Al via, in Emilia-Romagna, uno studio per capire quanto “gira” la variante inglese, ma anche per rintracciare l’eventuale presenza di altre varianti sul territorio regionale. A condurlo, su mandato dell’Istituto Superiore di Sanità che ha avviato l’indagine a livello nazionale, sono i laboratori di Pievesestina (Fc), Parma, Bologna (Policlinico S.Orsola) e Modena, in collaborazione con la Regione – servizio Prevenzione collettiva e sanità pubblica – e i Dipartimenti di Sanità pubblica delle Aziende sanitarie territoriali.
213 i tamponi positivi selezionati in Emilia-Romagna su cui è in corso l’analisi: appartengono ad altrettanti cittadini scelti a caso ma in modo proporzionale rispetto al numero di abitanti delle singole province, fra i positivi individuati nei giorni 4 e 5 febbraio: 12 a Piacenza, 20 a Parma, 24 a Reggio Emilia, 32 a Modena, 64 a Bologna, 7 a Ferrara e 54 in Romagna.
I risultati finali della ricerca, che richiede operazioni di estrema accuratezza e complessità e quindi ha tempi di esecuzione non immediati, sono attesi per l’inizio della prossima settimana, ma dai primi riscontri si può prevedere quanto la variante inglese sia presente sul territorio regionale.
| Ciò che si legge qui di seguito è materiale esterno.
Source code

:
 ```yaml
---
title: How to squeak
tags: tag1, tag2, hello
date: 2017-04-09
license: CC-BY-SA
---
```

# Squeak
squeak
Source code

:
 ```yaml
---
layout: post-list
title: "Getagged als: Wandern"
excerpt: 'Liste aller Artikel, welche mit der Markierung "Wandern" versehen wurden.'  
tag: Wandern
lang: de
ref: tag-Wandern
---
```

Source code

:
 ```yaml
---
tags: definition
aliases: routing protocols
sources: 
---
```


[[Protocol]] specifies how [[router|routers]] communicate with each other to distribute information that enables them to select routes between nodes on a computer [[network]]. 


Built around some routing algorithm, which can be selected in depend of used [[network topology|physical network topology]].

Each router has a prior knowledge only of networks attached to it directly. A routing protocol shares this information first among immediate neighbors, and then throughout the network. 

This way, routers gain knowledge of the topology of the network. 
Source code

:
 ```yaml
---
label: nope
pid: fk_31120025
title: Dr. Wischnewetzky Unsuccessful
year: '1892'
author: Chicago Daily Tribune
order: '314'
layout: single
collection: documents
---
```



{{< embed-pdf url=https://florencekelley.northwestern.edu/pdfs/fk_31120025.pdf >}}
“Siamo impegnati a cercare la variante inglese mettendo in campo la professionalità dei nostri laboratori, attivi su questo fronte già da diverso tempo- spiega l’assessore regionale alle Politiche per la salute, Raffaele Donini -. La stima esatta della percentuale di diffusione della variante inglese sul totale dei casi riscontrati sarà disponibile a inizio della prossima settimana. A quel punto saremo in grado di valutare, in accordo con l’Istituto Superiore di Sanità e con il Governo, le eventuali azioni di contrasto che dovessero rendersi necessarie”.
Come avviene l’analisi
I campioni sono oggetto di una modalità di verifica basata sul cosiddetto “test inverso”, un’indagine molecolare che non riconosce la variante inglese. Se dunque il test dà esito negativo, significa che il tampone è verosimilmente positivo alla variante inglese; un primo passaggio che non determina la certezza che si tratti di variante inglese, ma appunto rivela soltanto che potrebbe esserlo.
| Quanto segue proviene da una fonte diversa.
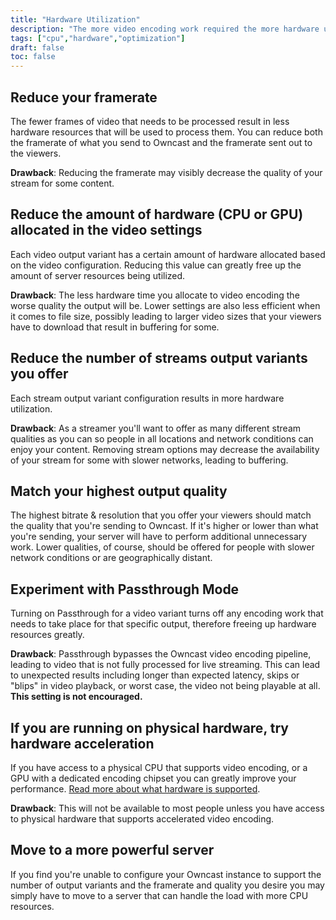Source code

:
 ```yaml
---
title: "Hardware Utilization"
description: "The more video encoding work required the more hardware utilization that will take place. But there are some things you can do."
tags: ["cpu","hardware","optimization"]
draft: false
toc: false
---
```


## Reduce your framerate

The fewer frames of video that needs to be processed result in less hardware resources that will be used to process them.  You can reduce both the framerate of what you send to Owncast and the framerate sent out to the viewers.

**Drawback**: Reducing the framerate may visibly decrease the quality of your stream for some content.

## Reduce the amount of hardware (CPU or GPU) allocated in the video settings

Each video output variant has a certain amount of hardware allocated based on the video configuration. Reducing this value can greatly free up the amount of server resources being utilized.

**Drawback**: The less hardware time you allocate to video encoding the worse quality the output will be. Lower settings are also less efficient when it comes to file size, possibly leading to larger video sizes that your viewers have to download that result in buffering for some.

## Reduce the number of streams output variants you offer

Each stream output variant configuration results in more hardware utilization.

**Drawback**: As a streamer you'll want to offer as many different stream qualities as you can so people in all locations and network conditions can enjoy your content. Removing stream options may decrease the availability of your stream for some with slower networks, leading to buffering.

## Match your highest output quality

The highest bitrate & resolution that you offer your viewers should match the quality that you're sending to Owncast.  If it's higher or lower than what you're sending, your server will have to perform additional unnecessary work.  Lower qualities, of course, should be offered for people with slower network conditions or are geographically distant.

## Experiment with Passthrough Mode

Turning on Passthrough for a video variant turns off any encoding work that needs to take place for that specific output, therefore freeing up hardware resources greatly.

**Drawback**: Passthrough bypasses the Owncast video encoding pipeline, leading to video that is not fully processed for live streaming. This can lead to unexpected results including longer than expected latency, skips or "blips" in video playback, or worst case, the video not being playable at all.  **This setting is not encouraged.**

## If you are running on physical hardware, try hardware acceleration

If you have access to a physical CPU that supports video encoding, or a GPU with a dedicated encoding chipset you can greatly improve your performance.  [Read more about what hardware is supported](/docs/codecs/).

**Drawback**: This will not be available to most people unless you have access to physical hardware that supports accelerated video encoding.

## Move to a more powerful server

If you find you're unable to configure your Owncast instance to support the number of output variants and the framerate and quality you desire you may simply have to move to a server that can handle the load with more CPU resources.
A sottolinearlo, il professor Vittorio Sambri, direttore del Laboratorio di Pievesestina: “Bisognerà comunque continuare ad effettuare anche la successiva analisi di sequenziamento del virus che, come noto, richiede oltre 48 ore per ogni batteria di campioni”.
Tutti i 213 campioni selezionati sono stati dunque sottoposti a questa prima fase di analisi, da cui è emerso che circa un terzo di essi potrebbe contenere la variante inglese; si sta ora procedendo con il sequenziamento, che darà il risultato definitivo nei prossimi giorni.
Anche se la modalità di analisi è un po’ più rapida rispetto a quella tradizionale, non tutti i tamponi positivi potranno, almeno al momento, esservi sottoposti. Al di là di questo “sondaggio” richiesto dall’Istituto Superiore di Sanità, in Emilia-Romagna si continuerà dunque ad analizzare e sequenziare i casi di persone che rientrano da Paesi a rischio (Regno Unito, Portogallo, Brasile e Sudafrica) o che presentano determinate caratteristiche cliniche ed epidemiologiche previste a livello ministeriale dalla circolare del 30 gennaio scorso e dalle conseguenti disposizioni regionali.